What you have to do
Show only those lines of the entries where the string "application" is found.

Records for this task
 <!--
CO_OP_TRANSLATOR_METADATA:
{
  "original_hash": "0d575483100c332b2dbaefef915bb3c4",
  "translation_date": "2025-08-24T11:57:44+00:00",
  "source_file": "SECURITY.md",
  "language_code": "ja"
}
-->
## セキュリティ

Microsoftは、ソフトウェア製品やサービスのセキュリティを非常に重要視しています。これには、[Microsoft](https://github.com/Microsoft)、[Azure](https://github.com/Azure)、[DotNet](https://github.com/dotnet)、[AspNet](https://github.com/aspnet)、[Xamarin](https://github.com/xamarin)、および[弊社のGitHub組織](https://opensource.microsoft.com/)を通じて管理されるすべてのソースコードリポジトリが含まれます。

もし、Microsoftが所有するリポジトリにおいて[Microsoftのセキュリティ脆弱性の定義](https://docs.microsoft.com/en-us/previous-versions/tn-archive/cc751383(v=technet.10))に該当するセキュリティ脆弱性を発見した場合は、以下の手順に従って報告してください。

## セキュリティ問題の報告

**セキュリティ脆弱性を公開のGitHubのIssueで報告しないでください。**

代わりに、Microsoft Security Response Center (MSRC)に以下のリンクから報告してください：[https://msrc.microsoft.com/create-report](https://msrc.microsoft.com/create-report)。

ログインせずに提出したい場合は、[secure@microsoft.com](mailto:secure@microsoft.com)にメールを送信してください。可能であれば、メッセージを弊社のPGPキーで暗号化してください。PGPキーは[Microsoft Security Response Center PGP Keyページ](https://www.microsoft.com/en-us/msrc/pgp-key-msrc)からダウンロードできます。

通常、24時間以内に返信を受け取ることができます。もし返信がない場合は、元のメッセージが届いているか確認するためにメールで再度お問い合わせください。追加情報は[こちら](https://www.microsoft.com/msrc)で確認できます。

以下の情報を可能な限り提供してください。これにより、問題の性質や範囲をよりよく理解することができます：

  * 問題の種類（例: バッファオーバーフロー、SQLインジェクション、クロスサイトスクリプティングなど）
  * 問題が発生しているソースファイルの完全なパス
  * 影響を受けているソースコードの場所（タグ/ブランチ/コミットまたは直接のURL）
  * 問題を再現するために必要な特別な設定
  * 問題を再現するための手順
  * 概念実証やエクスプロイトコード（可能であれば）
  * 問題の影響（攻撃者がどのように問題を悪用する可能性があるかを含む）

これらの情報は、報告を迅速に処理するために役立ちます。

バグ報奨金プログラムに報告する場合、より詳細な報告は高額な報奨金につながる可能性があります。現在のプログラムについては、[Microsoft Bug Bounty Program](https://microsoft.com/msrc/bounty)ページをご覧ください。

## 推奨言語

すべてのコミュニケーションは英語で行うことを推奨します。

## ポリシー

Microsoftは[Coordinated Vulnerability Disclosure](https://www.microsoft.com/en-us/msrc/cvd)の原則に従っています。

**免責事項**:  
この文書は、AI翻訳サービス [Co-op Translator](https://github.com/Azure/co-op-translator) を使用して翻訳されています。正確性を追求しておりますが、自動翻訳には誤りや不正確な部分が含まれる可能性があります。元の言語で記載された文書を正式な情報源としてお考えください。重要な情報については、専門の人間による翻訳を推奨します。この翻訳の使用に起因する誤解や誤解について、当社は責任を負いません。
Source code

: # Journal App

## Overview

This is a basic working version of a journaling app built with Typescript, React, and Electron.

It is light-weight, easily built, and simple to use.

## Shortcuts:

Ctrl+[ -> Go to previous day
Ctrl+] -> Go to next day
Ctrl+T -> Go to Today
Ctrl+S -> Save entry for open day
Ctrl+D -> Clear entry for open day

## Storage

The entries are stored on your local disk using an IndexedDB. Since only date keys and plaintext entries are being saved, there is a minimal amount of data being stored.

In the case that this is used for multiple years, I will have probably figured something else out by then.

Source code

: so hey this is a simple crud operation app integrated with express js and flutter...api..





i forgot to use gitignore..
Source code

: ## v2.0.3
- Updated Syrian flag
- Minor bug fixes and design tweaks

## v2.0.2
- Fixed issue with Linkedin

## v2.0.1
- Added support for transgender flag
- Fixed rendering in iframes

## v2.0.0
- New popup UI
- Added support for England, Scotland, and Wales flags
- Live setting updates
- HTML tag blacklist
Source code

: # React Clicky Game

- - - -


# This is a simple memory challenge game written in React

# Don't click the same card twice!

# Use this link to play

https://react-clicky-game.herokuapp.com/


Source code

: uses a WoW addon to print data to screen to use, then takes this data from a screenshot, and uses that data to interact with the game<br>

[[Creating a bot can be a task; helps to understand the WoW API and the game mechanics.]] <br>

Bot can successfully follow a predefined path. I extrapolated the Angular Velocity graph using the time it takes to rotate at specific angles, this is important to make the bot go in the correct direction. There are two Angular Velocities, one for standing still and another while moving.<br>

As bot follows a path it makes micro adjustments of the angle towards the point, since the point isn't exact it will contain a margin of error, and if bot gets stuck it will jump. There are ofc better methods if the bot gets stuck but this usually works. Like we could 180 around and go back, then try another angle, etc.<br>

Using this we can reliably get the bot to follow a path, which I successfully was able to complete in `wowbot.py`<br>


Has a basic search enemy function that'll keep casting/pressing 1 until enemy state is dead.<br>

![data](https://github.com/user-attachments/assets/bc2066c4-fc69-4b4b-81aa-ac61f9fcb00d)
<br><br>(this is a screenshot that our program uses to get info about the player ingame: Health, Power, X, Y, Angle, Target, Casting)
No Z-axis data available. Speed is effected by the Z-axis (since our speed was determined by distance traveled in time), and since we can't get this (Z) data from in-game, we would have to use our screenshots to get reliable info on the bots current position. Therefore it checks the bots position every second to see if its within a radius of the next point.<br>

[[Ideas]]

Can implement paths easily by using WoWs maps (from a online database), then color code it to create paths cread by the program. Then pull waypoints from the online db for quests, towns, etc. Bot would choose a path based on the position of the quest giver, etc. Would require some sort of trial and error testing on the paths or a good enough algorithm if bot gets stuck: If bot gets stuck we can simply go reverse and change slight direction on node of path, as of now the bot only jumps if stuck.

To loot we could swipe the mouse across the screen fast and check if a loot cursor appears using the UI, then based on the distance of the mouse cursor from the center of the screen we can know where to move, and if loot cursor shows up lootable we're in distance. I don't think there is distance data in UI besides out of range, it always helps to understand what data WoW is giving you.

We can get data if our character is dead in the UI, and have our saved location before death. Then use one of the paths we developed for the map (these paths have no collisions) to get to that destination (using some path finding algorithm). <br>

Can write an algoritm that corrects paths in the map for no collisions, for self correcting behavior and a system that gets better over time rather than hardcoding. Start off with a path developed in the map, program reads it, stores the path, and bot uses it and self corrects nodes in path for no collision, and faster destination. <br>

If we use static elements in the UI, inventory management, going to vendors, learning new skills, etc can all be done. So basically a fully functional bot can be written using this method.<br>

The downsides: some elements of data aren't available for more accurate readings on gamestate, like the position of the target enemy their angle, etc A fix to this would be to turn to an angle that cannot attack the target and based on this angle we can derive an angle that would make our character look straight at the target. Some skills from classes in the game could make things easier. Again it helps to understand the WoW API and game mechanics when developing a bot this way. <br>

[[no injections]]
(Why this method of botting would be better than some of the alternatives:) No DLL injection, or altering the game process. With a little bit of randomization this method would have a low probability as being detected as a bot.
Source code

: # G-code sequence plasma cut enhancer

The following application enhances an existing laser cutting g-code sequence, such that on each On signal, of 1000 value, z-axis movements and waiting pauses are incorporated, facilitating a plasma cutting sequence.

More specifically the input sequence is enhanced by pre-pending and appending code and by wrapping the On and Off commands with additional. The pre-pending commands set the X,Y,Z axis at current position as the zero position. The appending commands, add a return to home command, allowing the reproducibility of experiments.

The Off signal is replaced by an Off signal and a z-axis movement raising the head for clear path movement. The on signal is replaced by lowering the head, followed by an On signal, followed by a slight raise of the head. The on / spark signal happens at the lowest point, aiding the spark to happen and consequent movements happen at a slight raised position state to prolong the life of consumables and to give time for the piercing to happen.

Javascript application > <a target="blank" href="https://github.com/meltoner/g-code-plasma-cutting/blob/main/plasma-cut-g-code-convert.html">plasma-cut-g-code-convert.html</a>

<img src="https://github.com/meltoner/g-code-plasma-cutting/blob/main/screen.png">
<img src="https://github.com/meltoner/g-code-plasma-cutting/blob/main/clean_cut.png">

Your solution
The following application enhances an existing laser cutting g-code sequence, such that on each On signal, of 1000 value, z-axis movements and waiting pauses are incorporated, facilitating a plasma cutting sequence.
Javascript application > <a target="blank" href="https://github.com/meltoner/g-code-plasma-cutting/blob/main/plasma-cut-g-code-convert.html">plasma-cut-g-code-convert.html</a>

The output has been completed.